JukeboxCollective_Appendix2b_FutureCreativesReport

Too often, we’ve been invited to ‘sit at the table’ and ‘have our voices heard’ - but what is the truth we speak when we’re talking with each other, and the table is ours? We hear a lot about creatives and audiences from our community, how we are hard to reach, how we face barriers, how we should be engaged. But better insights and a closer mutual understanding comes with familiarity. Before we are to be ‘engaged’ and ‘reached’, we first want to be seen and understood as individuals, as people with diverse backgrounds and life experiences.

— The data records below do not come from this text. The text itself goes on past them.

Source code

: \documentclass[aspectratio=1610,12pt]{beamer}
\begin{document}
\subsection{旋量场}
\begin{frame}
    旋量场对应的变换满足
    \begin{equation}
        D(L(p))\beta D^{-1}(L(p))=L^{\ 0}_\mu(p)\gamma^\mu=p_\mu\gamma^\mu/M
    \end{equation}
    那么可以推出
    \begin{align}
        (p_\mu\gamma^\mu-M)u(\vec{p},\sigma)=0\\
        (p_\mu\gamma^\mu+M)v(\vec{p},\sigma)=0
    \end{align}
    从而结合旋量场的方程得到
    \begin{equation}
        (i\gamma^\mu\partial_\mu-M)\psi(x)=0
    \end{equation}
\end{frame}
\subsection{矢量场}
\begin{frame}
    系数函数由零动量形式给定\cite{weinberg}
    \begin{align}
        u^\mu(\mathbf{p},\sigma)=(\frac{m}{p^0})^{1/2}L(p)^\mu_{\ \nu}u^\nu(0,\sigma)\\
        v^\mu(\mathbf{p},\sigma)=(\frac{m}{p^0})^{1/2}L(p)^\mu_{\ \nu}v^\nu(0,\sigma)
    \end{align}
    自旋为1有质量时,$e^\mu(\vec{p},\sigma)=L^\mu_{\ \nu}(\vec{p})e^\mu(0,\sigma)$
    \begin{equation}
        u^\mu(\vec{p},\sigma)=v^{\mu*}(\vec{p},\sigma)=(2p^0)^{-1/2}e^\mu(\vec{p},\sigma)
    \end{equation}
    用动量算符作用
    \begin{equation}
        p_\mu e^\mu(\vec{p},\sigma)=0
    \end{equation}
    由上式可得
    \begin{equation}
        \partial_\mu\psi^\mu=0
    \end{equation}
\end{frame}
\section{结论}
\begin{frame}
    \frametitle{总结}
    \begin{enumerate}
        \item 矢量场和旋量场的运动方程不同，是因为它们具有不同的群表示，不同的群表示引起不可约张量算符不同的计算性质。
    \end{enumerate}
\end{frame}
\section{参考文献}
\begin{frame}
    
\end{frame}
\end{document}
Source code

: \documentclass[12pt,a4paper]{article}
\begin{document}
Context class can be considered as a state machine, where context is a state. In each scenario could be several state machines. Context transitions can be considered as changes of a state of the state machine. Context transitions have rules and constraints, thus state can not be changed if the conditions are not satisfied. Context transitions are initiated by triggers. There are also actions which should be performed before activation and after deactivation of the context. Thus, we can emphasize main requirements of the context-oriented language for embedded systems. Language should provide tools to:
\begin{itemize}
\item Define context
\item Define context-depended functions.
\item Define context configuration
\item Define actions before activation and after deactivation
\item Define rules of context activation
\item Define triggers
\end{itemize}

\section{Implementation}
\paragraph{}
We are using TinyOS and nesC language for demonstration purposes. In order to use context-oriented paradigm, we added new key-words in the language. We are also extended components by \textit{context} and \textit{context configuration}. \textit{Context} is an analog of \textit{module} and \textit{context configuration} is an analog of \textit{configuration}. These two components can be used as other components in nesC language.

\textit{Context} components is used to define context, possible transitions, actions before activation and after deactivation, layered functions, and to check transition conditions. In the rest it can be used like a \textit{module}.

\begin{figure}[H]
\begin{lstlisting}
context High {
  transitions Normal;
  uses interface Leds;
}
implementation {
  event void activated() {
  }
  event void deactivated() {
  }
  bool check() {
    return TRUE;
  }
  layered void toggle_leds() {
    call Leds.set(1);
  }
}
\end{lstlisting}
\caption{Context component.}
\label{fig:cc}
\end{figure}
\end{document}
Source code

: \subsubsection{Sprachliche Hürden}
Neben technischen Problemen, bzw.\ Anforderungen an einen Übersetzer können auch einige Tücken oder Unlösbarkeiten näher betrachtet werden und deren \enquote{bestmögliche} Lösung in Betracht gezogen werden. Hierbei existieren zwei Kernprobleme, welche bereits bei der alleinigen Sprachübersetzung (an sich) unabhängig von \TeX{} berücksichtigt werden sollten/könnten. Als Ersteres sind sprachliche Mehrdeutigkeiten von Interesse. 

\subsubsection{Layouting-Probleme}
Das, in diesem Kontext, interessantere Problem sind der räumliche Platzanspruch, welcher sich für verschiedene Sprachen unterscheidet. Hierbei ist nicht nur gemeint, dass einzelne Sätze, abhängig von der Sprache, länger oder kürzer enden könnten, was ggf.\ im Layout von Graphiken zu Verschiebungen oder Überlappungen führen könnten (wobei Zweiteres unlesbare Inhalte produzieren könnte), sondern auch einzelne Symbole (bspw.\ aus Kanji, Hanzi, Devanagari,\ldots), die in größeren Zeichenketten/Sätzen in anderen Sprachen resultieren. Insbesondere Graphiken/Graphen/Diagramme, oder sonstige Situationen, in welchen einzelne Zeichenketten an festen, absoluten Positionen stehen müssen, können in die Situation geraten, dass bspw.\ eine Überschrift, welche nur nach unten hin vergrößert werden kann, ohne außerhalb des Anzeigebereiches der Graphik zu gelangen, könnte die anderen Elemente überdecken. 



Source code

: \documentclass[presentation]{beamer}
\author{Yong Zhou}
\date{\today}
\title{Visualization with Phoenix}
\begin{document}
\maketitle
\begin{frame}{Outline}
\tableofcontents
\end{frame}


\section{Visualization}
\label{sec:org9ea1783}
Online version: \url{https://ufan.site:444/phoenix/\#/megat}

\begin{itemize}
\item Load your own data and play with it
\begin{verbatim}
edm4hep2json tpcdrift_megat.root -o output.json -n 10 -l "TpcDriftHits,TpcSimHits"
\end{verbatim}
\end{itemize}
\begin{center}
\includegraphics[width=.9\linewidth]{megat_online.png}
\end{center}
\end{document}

There’s a lot of umbrella terms used to describe our community; ‘BAME’, ‘Black Asian Minority Ethnic’, ‘Urban’, ‘Diverse’, ‘Ethnic Minority’, the list continues. What these terms don’t tell you is the different cultures and identities we have. Some of us go by Somali-Welsh, others are British-Asian. We’re third generation Cardiff Cypriots, we’re Bajan, we’re Nigerian, we’re mixed, we’re Black. And we come with our own cultural differences. Umbrella terms don’t capture the richness of our community, of our diverse cultures and the richness of our roots. But there is something we all have in common. We’ve all experienced racism and discrimination. Terms like ‘Communities who experience racism’ or ‘Minoritised Communities’ drive that point home - we’re not monolithic, and we’re not born as minorities - we’re made to feel minoritised through the prejudices we encounter. It is the same racism and prejudices, cultural and institutional, which single us out that leads to our under-representation in the cultural sector and creative arts. This report brings us together as a community, but we speak with our individual voices against the minoritization and racism we experience.